=== WHAT TO DO ===
The entries below are to be repeated exactly, with the pictures left out.

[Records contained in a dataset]
•••
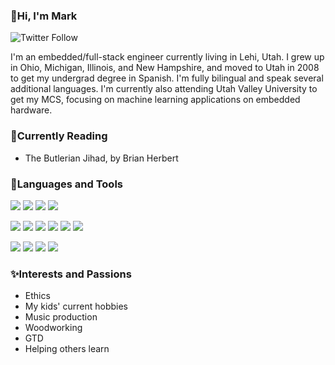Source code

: ### 👋Hi, I'm Mark 
![Twitter Follow](https://img.shields.io/twitter/follow/MDavidHansen?style=social)


I'm an embedded/full-stack engineer currently living in Lehi, Utah. I grew up in Ohio, Michigan, Illinois, and New Hampshire, and moved to Utah in 2008 to get my undergrad degree in Spanish. I'm fully bilingual and speak several additional languages. I'm currently also attending Utah Valley University to get my MCS, focusing on machine learning applications on embedded hardware.

### 📖Currently Reading 
 - The Butlerian Jihad, by Brian Herbert

### 🤟Languages and Tools
![](https://img.shields.io/badge/OS-Linux-informational?style=flat&logo=linux&logoColor=white&color=2bbc8a)
![](https://img.shields.io/badge/OS-Windows-informational?style=flat&logo=windows&logoColor=white&color=2bbc8a)
![](https://img.shields.io/badge/Tool-AWS-informational?style=flat&logo=amazonaws&logoColor=white&color=2bbc8a)
![](https://img.shields.io/badge/Tool-Replit-informational?style=flat&logo=replit&logoColor=white&color=2bbc8a)

![](https://img.shields.io/badge/Editor-Segger-informational?style=flat&logo=segger&logoColor=white&color=2bbc8a)
![](https://img.shields.io/badge/Editor-Eclipse-informational?style=flat&logo=eclipse&logoColor=white&color=2bbc8a)
![](https://img.shields.io/badge/Code-C-informational?style=flat&logo=C&logoColor=white&color=2bbc8a)
![](https://img.shields.io/badge/Code-Node-informational?style=flat&logo=nodedotjs&logoColor=white&color=2bbc8a)
![](https://img.shields.io/badge/Code-Make-informational?style=flat&logo=cmake&logoColor=white&color=2bbc8a)
![](https://img.shields.io/badge/Shell-Bash-informational?style=flat&logo=gnu-bash&logoColor=white&color=2bbc8a)

![](https://img.shields.io/badge/Language-Spanish-informational?style=flat&logoColor=white&color=2bbc8a&link=https://duome.eu/mdhnsn)
![](https://img.shields.io/badge/Language-Portuguese-informational?style=flat&logoColor=white&color=2bbc8a)
![](https://img.shields.io/badge/Language-Norwegian-informational?style=flat&logoColor=white&color=2bbc8a)
![](https://img.shields.io/badge/Language-Afrikaans-informational?style=flat&logoColor=white&color=2bbc8a)

### ✨Interests and Passions
 - Ethics
 - My kids' current hobbies
 - Music production
 - Woodworking
 - GTD
 - Helping others learn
•••
=== RESULT ===
Source code

: ### 👋Hi, I'm Mark 
![Twitter Follow](https://img.shields.io/twitter/follow/MDavidHansen?style=social)


I'm an embedded/full-stack engineer currently living in Lehi, Utah. I grew up in Ohio, Michigan, Illinois, and New Hampshire, and moved to Utah in 2008 to get my undergrad degree in Spanish. I'm fully bilingual and speak several additional languages. I'm currently also attending Utah Valley University to get my MCS, focusing on machine learning applications on embedded hardware.

### 📖Currently Reading 
 - The Butlerian Jihad, by Brian Herbert

### 🤟Languages and Tools
![](https://img.shields.io/badge/OS-Linux-informational?style=flat&logo=linux&logoColor=white&color=2bbc8a)
![](https://img.shields.io/badge/OS-Windows-informational?style=flat&logo=windows&logoColor=white&color=2bbc8a)
![](https://img.shields.io/badge/Tool-AWS-informational?style=flat&logo=amazonaws&logoColor=white&color=2bbc8a)
![](https://img.shields.io/badge/Tool-Replit-informational?style=flat&logo=replit&logoColor=white&color=2bbc8a)

![](https://img.shields.io/badge/Editor-Segger-informational?style=flat&logo=segger&logoColor=white&color=2bbc8a)
![](https://img.shields.io/badge/Editor-Eclipse-informational?style=flat&logo=eclipse&logoColor=white&color=2bbc8a)
![](https://img.shields.io/badge/Code-C-informational?style=flat&logo=C&logoColor=white&color=2bbc8a)
![](https://img.shields.io/badge/Code-Node-informational?style=flat&logo=nodedotjs&logoColor=white&color=2bbc8a)
![](https://img.shields.io/badge/Code-Make-informational?style=flat&logo=cmake&logoColor=white&color=2bbc8a)
![](https://img.shields.io/badge/Shell-Bash-informational?style=flat&logo=gnu-bash&logoColor=white&color=2bbc8a)

![](https://img.shields.io/badge/Language-Spanish-informational?style=flat&logoColor=white&color=2bbc8a&link=https://duome.eu/mdhnsn)
![](https://img.shields.io/badge/Language-Portuguese-informational?style=flat&logoColor=white&color=2bbc8a)
![](https://img.shields.io/badge/Language-Norwegian-informational?style=flat&logoColor=white&color=2bbc8a)
![](https://img.shields.io/badge/Language-Afrikaans-informational?style=flat&logoColor=white&color=2bbc8a)

### ✨Interests and Passions
 - Ethics
 - My kids' current hobbies
 - Music production
 - Woodworking
 - GTD
 - Helping others learn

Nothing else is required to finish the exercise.